Joye Kiester, Department of Linguistics, University of California Santa Barbara
"'What Does a Sorry Card Do'?: Board Game Discourse as a Genre"
This talk will focus on an analysis of the characteristics of the genre of
Board Game Discourse through a discourse-functional approach based on a
case study of a recording of four participants playing the board game
Sorry. As a genre, Board Game Discourse exhibits complexity within the
participants? talk, as well as the added complexity of simultaneous
participation in a board game. The strategy of combining these two layers
of complexity is skillfully deployed by speakers both to manage their
social interaction through talk and to deal with the concurrent activity
around which the talk is organized. The multi-layered complexity within
this genre is reflected in three functions of talk: (a) board game
management, (b) game narrative, and (c) social interaction.
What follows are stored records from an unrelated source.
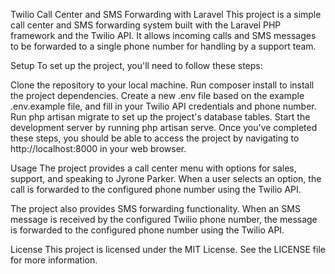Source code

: Twilio Call Center and SMS Forwarding with Laravel
This project is a simple call center and SMS forwarding system built with the Laravel PHP framework and the Twilio API. It allows incoming calls and SMS messages to be forwarded to a single phone number for handling by a support team.

Setup
To set up the project, you'll need to follow these steps:

Clone the repository to your local machine.
Run composer install to install the project dependencies.
Create a new .env file based on the example .env.example file, and fill in your Twilio API credentials and phone number.
Run php artisan migrate to set up the project's database tables.
Start the development server by running php artisan serve.
Once you've completed these steps, you should be able to access the project by navigating to http://localhost:8000 in your web browser.

Usage
The project provides a call center menu with options for sales, support, and speaking to Jyrone Parker. When a user selects an option, the call is forwarded to the configured phone number using the Twilio API.

The project also provides SMS forwarding functionality. When an SMS message is received by the configured Twilio phone number, the message is forwarded to the configured phone number using the Twilio API.

License
This project is licensed under the MIT License. See the LICENSE file for more information.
Through this analysis, we will see the relationship between form and
function in the genre of Board Game Discourse. Speakers structure the
organization of their conversational turn-taking within Board Game
Discourse depending upon the function of their talk. In addition to this,
speakers transition between functions of talk in different ways. This will
be demonstrated through a variety of examples from this case study, with
special focus on the way in which speakers utilize the creation of
resonance with prior utterances in order to transition from board game
management and game narrative talk to social interaction talk.